What you will do
Your answer must be every line of the data that holds the string "rangle".

Data for analysis
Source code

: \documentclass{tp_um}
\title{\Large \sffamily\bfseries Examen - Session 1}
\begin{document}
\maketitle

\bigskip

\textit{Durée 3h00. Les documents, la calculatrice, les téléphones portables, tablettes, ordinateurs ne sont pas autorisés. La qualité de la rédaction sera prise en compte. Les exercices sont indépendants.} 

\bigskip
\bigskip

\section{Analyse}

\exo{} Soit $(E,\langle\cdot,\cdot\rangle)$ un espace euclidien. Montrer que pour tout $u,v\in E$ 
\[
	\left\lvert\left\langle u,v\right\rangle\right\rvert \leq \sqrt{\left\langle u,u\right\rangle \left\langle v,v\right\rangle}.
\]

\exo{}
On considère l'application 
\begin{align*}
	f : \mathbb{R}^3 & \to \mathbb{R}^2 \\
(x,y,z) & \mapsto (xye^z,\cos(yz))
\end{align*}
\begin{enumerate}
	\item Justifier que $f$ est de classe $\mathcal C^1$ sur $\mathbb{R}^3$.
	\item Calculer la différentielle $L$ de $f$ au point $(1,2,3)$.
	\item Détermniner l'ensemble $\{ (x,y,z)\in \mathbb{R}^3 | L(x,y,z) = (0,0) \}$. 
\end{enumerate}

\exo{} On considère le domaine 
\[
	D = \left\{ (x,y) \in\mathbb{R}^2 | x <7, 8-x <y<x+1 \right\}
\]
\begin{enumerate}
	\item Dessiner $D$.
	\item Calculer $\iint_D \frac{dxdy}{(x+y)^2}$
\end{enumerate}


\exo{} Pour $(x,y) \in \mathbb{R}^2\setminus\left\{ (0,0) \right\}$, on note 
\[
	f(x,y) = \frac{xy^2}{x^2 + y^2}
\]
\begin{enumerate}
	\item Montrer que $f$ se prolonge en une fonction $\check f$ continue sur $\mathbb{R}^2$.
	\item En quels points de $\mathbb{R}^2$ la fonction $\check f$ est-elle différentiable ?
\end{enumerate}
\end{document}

Reply to the task
\exo{} Soit $(E,\langle\cdot,\cdot\rangle)$ un espace euclidien. Montrer que pour tout $u,v\in E$ 
	\left\lvert\left\langle u,v\right\rangle\right\rvert \leq \sqrt{\left\langle u,u\right\rangle \left\langle v,v\right\rangle}.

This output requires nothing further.